### Exercise details
Every line from the one bearing "Velkommen til julekonsert!" through the last line of the entries should be printed exactly, with no other output.

(Stored data)
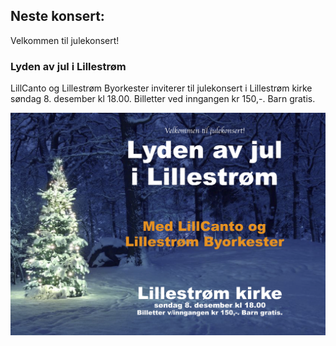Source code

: ## Neste konsert:
Velkommen til julekonsert!
### Lyden av jul i Lillestrøm
LillCanto og Lillestrøm Byorkester inviterer til julekonsert i Lillestrøm kirke søndag 8. desember kl 18.00. 
Billetter ved inngangen kr 150,-. Barn gratis.

![LillCanto Julekonsert 2019](assets/bilder_til_web/Banner-1.jpg)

### Result
Velkommen til julekonsert!
### Lyden av jul i Lillestrøm
LillCanto og Lillestrøm Byorkester inviterer til julekonsert i Lillestrøm kirke søndag 8. desember kl 18.00. 
Billetter ved inngangen kr 150,-. Barn gratis.

![LillCanto Julekonsert 2019](assets/bilder_til_web/Banner-1.jpg)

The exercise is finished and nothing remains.